Since this is a technical blog, I’d like to drill down into the details of how we achieved the above results and illustrate some of the amazing optimizations being delivered in our upcoming libraries. I also provide a link at the end of the post where anyone can download the application and perform the same evaluation.

## Optimizing Computation

Intel MKL technology preview package contains several architecture-specific algorithmic optimizations which yield highly efficient neural network code. These optimizations are generic and agnostic of a specific architecture, and hence are applicable to a broad spectrum of multi-core and many-core chips. Moreover, while designing the techniques presented in this work, we consciously selected designs that remain efficient for multi-node implementations, where the mini-batch size per node is small. The focus of this section shall be on convolutions, as we believe that fully connected layers which trivially map to GEMM operations and Intel MKL GEMM (Intel MKL 11.2.1 onwards) implementations, yield high efficiency for them.

## Cache Blocking

The convolutional layer operation consists of a 6-nested loop as shown in Figure 1. When written in the naïve fashion as in Figure 1, the convolutional operation is bandwidth bound for many instances. It is simple to see that unless the activations and weights completely fit in cache (which is often not the case), the third loop of neural network convolution operation (line 3) pulls in OFH*OFW output activations, (OFH*STRIDE+KH-1)*(OFW*STRIDE+KW-1) input activations (denoted as IFH * IFW), and KH*KW weights, while it performs KH*KW*OFW*OFH multiply-and-accumulate operations. The bytes to flops ratio can be easily computed to be:

*B/F = data_size*(OFW*OFH + IFW*IFH + KW*KH)/(2*KS*KH*OFH*OFW).*

- for ofm = 0 … OFM-1
- for ifm= 0… IFM-1
- for ofh = 0 … OFH-1
- for ofw = 0 … OFW-1
- for kh = 0 … KH-1
- for kw = 0 … KW-1
- output[ofm][ofh][ofw] += input[ifm][STRIDE*ofh + kh][stride*ofw + kw]*weight[ofm][ifm][kh][kw];
- output[ofm][ofh][ofw] += bias[ofm];

*Figure 1: A naïve 6-nested loop for convolutional layers.*

For a typical convolutional neural network layer with OFH=OFW=12, KH=KW=3, STRIDE=1 (as in OverFeat-FAST layer C3,4,5), we obtain a Bytes-Flops (B/F) ratio of 0.54, which is heavily bandwidth bound compared to a machine B/F of 0.07 for a dual socket Intel® Xeon® processor E5-2699 v3 (codename Haswell). The naïve loop therefore is theoretically limited to 12 percent efficiency. Even if we assume that loop 2 onwards the content can be stored in on-chip cache, the B/F ratio improves only to 0.24 and the efficiency is limited to 30 percent.
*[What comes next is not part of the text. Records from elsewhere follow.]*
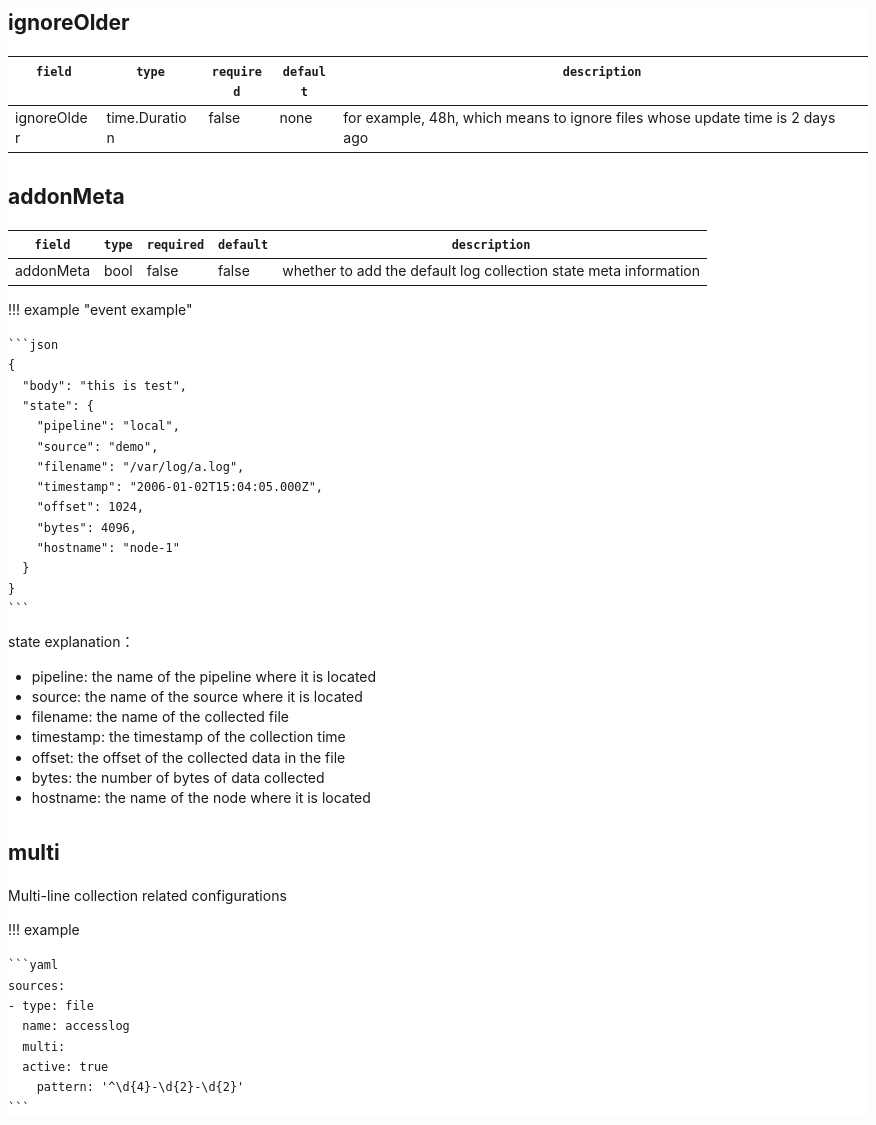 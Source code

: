 ## ignoreOlder

|    `field`   |    `type`    |  `required`  |  `default`  |  `description`  |
| ----------- | ------------- | ---------- | -------- | ----------------------------------------------------- |
| ignoreOlder | time.Duration | false     | none       | 	for example, 48h, which means to ignore files whose update time is 2 days ago |


## addonMeta

|    `field`   |    `type`    |  `required`  |  `default`  |  `description`  |
| ------------- | ------ | ---------- | -------- | -------------------------------- |
| addonMeta | bool   | false     | false    | whether to add the default log collection state meta information |

!!! example "event example"

    ```json
    {
      "body": "this is test",
      "state": {
        "pipeline": "local",
        "source": "demo",
        "filename": "/var/log/a.log",
        "timestamp": "2006-01-02T15:04:05.000Z",
        "offset": 1024,
        "bytes": 4096,
        "hostname": "node-1"
      }
    }
    ```

state explanation：

- pipeline: the name of the pipeline where it is located
- source: the name of the source where it is located
- filename: the name of the collected file
- timestamp: the timestamp of the collection time
- offset: the offset of the collected data in the file
- bytes: the number of bytes of data collected
- hostname: the name of the node where it is located

## multi

Multi-line collection related configurations

!!! example

    ```yaml
    sources:
    - type: file
      name: accesslog
      multi:
      active: true
        pattern: '^\d{4}-\d{2}-\d{2}'
    ```
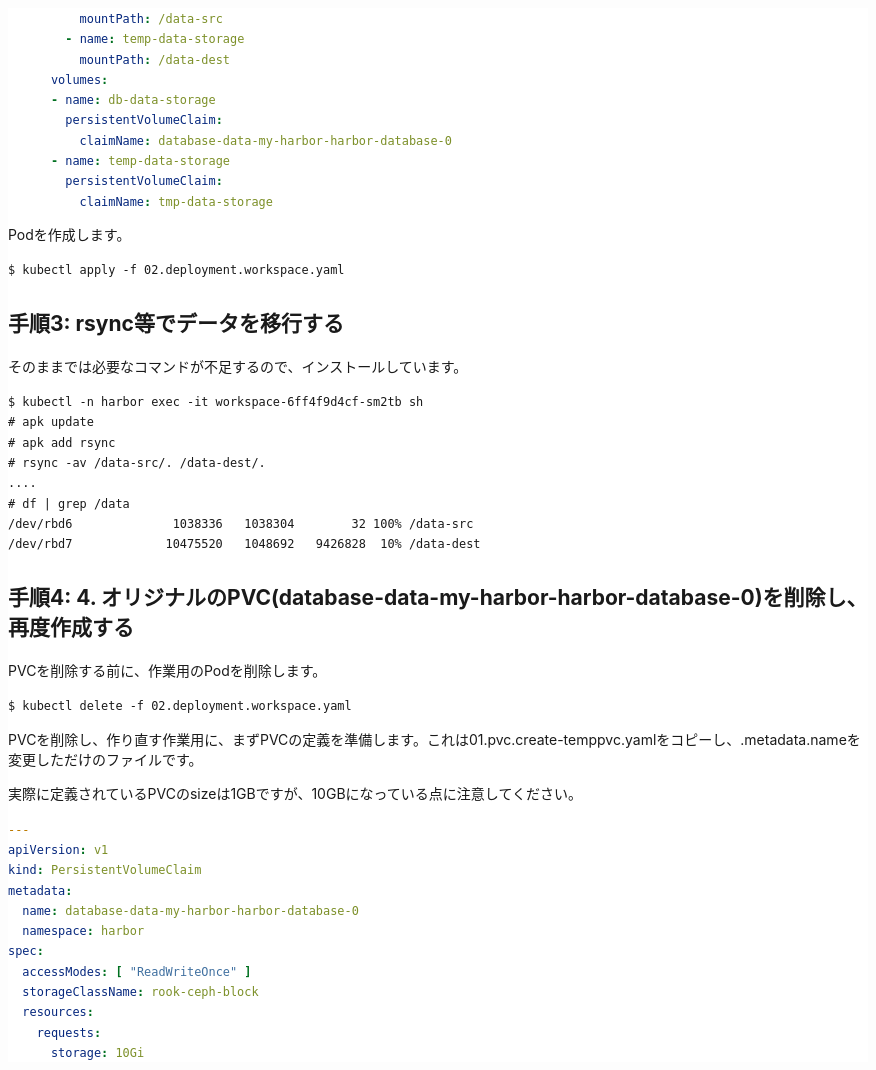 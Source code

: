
 ```yaml:02.deployment.workspace.yaml
          mountPath: /data-src
        - name: temp-data-storage
          mountPath: /data-dest
      volumes:
      - name: db-data-storage
        persistentVolumeClaim:
          claimName: database-data-my-harbor-harbor-database-0 
      - name: temp-data-storage
        persistentVolumeClaim:
          claimName: tmp-data-storage
```

Podを作成します。

```bash:
$ kubectl apply -f 02.deployment.workspace.yaml
```

## 手順3: rsync等でデータを移行する

そのままでは必要なコマンドが不足するので、インストールしています。

```bash:
$ kubectl -n harbor exec -it workspace-6ff4f9d4cf-sm2tb sh
# apk update
# apk add rsync
# rsync -av /data-src/. /data-dest/.
....
# df | grep /data
/dev/rbd6              1038336   1038304        32 100% /data-src
/dev/rbd7             10475520   1048692   9426828  10% /data-dest
```

## 手順4: 4. オリジナルのPVC(database-data-my-harbor-harbor-database-0)を削除し、再度作成する

PVCを削除する前に、作業用のPodを削除します。

```bash:
$ kubectl delete -f 02.deployment.workspace.yaml
```

PVCを削除し、作り直す作業用に、まずPVCの定義を準備します。これは01.pvc.create-temppvc.yamlをコピーし、.metadata.nameを変更しただけのファイルです。

実際に定義されているPVCのsizeは1GBですが、10GBになっている点に注意してください。

```yaml:03.pvc.original-database0.yaml
---
apiVersion: v1
kind: PersistentVolumeClaim
metadata:
  name: database-data-my-harbor-harbor-database-0
  namespace: harbor
spec:
  accessModes: [ "ReadWriteOnce" ]
  storageClassName: rook-ceph-block
  resources:
    requests:
      storage: 10Gi
```
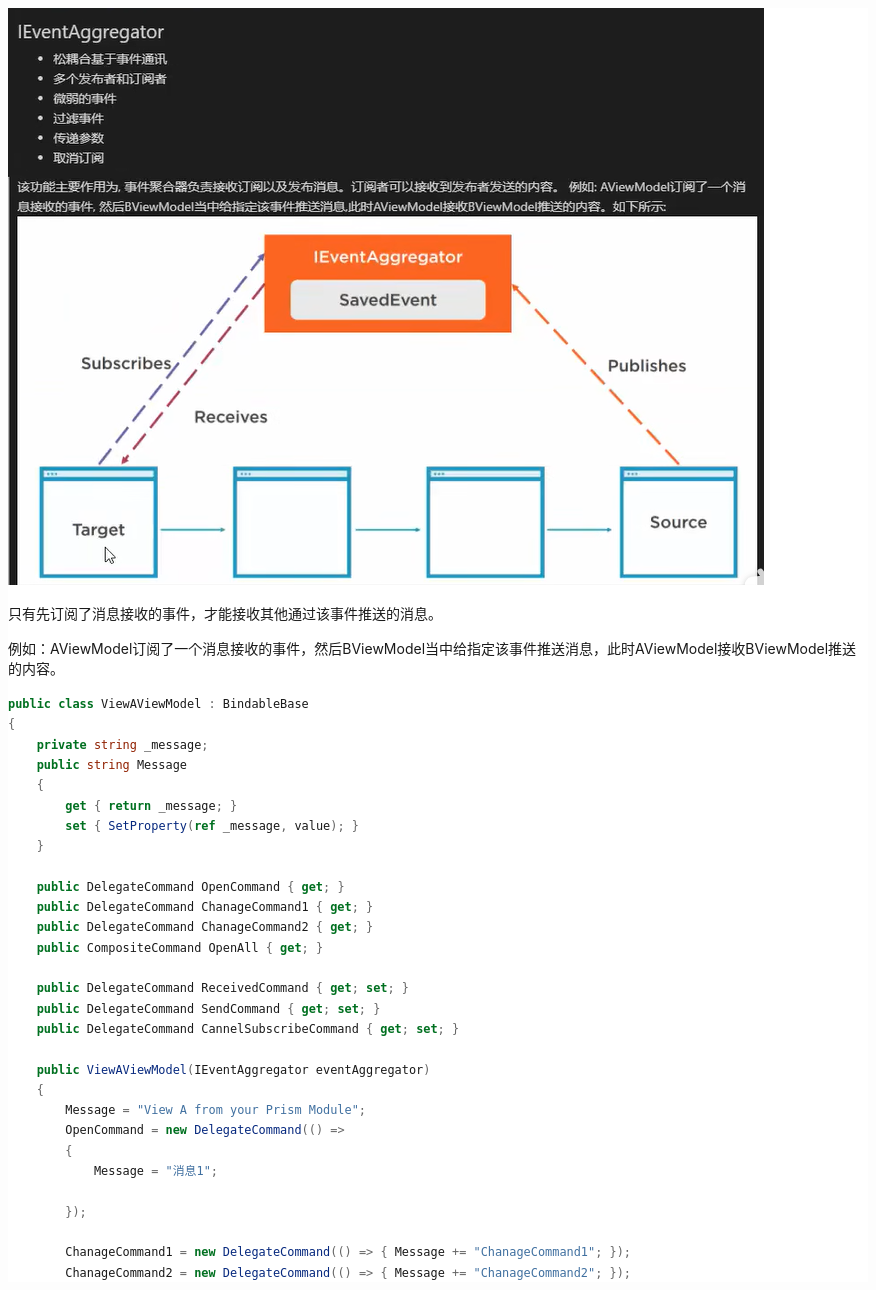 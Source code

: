 ![image-20250603162416546](./assets/image-20250603162416546.png)

只有先订阅了消息接收的事件，才能接收其他通过该事件推送的消息。

例如：AViewModel订阅了一个消息接收的事件，然后BViewModel当中给指定该事件推送消息，此时AViewModel接收BViewModel推送的内容。

```csharp
public class ViewAViewModel : BindableBase
{
    private string _message;
    public string Message
    {
        get { return _message; }
        set { SetProperty(ref _message, value); }
    }

    public DelegateCommand OpenCommand { get; }
    public DelegateCommand ChanageCommand1 { get; }
    public DelegateCommand ChanageCommand2 { get; }
    public CompositeCommand OpenAll { get; }

    public DelegateCommand ReceivedCommand { get; set; }
    public DelegateCommand SendCommand { get; set; }
    public DelegateCommand CannelSubscribeCommand { get; set; }

    public ViewAViewModel(IEventAggregator eventAggregator)
    {
        Message = "View A from your Prism Module";
        OpenCommand = new DelegateCommand(() =>
        {
            Message = "消息1";

        });

        ChanageCommand1 = new DelegateCommand(() => { Message += "ChanageCommand1"; });
        ChanageCommand2 = new DelegateCommand(() => { Message += "ChanageCommand2"; });
```
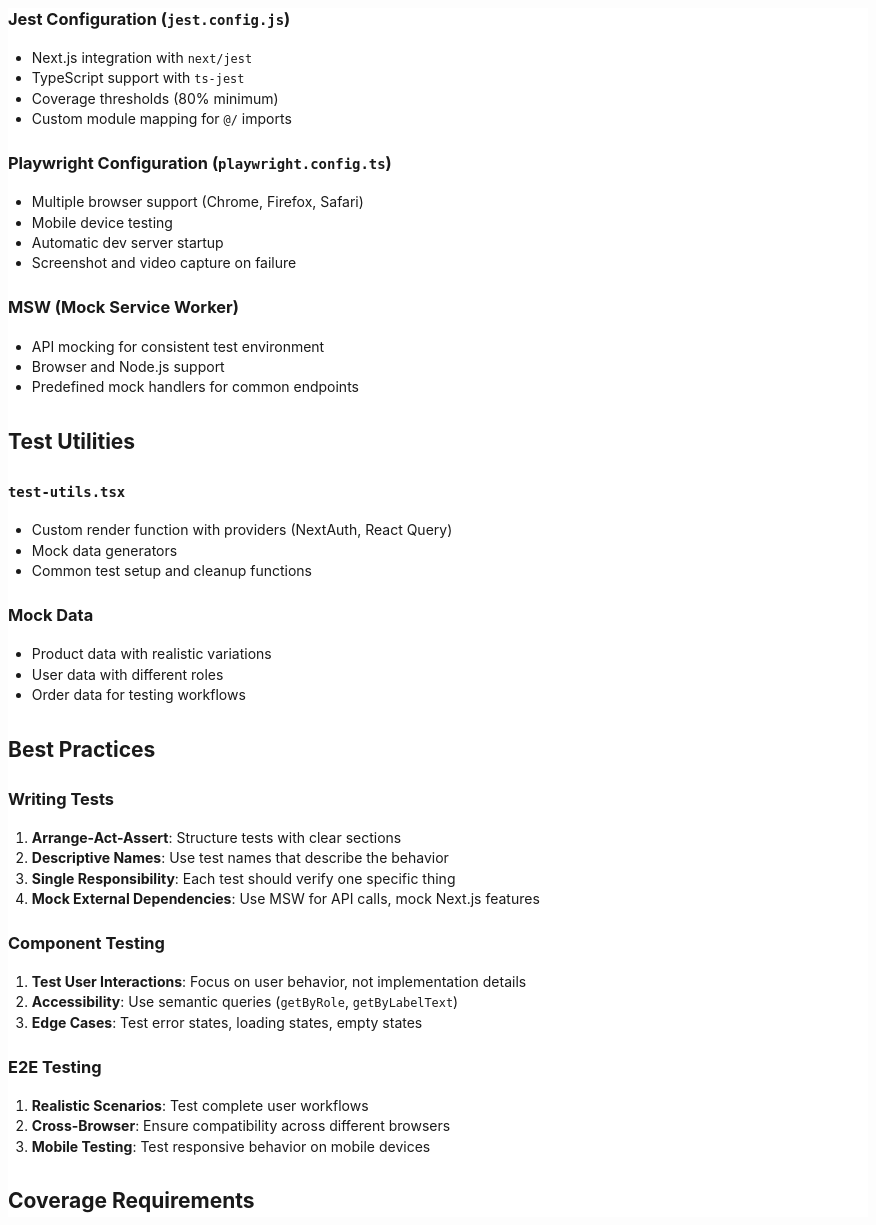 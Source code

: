 ### Jest Configuration (`jest.config.js`)
- Next.js integration with `next/jest`
- TypeScript support with `ts-jest`
- Coverage thresholds (80% minimum)
- Custom module mapping for `@/` imports

### Playwright Configuration (`playwright.config.ts`)
- Multiple browser support (Chrome, Firefox, Safari)
- Mobile device testing
- Automatic dev server startup
- Screenshot and video capture on failure

### MSW (Mock Service Worker)
- API mocking for consistent test environment
- Browser and Node.js support
- Predefined mock handlers for common endpoints

## Test Utilities

### `test-utils.tsx`
- Custom render function with providers (NextAuth, React Query)
- Mock data generators
- Common test setup and cleanup functions

### Mock Data
- Product data with realistic variations
- User data with different roles
- Order data for testing workflows

## Best Practices

### Writing Tests
1. **Arrange-Act-Assert**: Structure tests with clear sections
2. **Descriptive Names**: Use test names that describe the behavior
3. **Single Responsibility**: Each test should verify one specific thing
4. **Mock External Dependencies**: Use MSW for API calls, mock Next.js features

### Component Testing
1. **Test User Interactions**: Focus on user behavior, not implementation details
2. **Accessibility**: Use semantic queries (`getByRole`, `getByLabelText`)
3. **Edge Cases**: Test error states, loading states, empty states

### E2E Testing
1. **Realistic Scenarios**: Test complete user workflows
2. **Cross-Browser**: Ensure compatibility across different browsers
3. **Mobile Testing**: Test responsive behavior on mobile devices

## Coverage Requirements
Clearly there is a need and opportunity to block loops 1 and 2 (over input and output feature maps). We first consider blocking on loop 1 over output feature maps (block-size=OB), and produce the loop structure in Figure 2. If OB output features, each of size OFH*OFW can be stored in the cache then the B/F ratio becomes:

B/F = data_size*(OB*OFH*OFW + OB*IFM*KH*KW + IFM*IFH*IFW)/(OB*2*OFW*OFH*KH*KW*IFM)

- for ofm = 0 … OFM/OB-1
- for ifm= 0… IFM-1
- for ofh = 0 … OFH-1
- for ofw = 0 … OFW-1
- for kh = 0 … KH-1
- for kw = 0 … KW-1
- for ob = 0 … OB-1
- output[ofm*OB+ob][ofh][ofw]+= input[ifm][STRIDE*ofh + kh] [stride*ofw + kw] *weight[ofm][ifm][kh][kw];
- for ob = 0 … OB-1
- output[ofm*OB + ob][ofh][ofw] += bias[ofm*OB + ob];

*Figure 2: A blocked 7-nested loop for convolutional layers, with the loop over output feature maps blocked (loop-1 and loop-7).*

Here, we stream through the input features and we reuse each input feature to compute OB output features. For the earlier example for the C5 layer of OverFeat-FAST, we compute the B/F ratio for OB=8 to be: 0.052. This is below the 0.07 machine B/F ratio, and makes the loop compute bound. Indeed many convolutional layers become compute bound when OB is set to the SIMD-Width of the processor. We can further improve the B/F ratio by additionally blocking on loop 1 (Figure 2), wherein the B/F ratio further improves to:

B/F = data_size*(OB*OFH*OFW + OB*IB*KH*KW + IB*IFH*IFW)/(IB*OB*2*OFW*OFH*KH*KW)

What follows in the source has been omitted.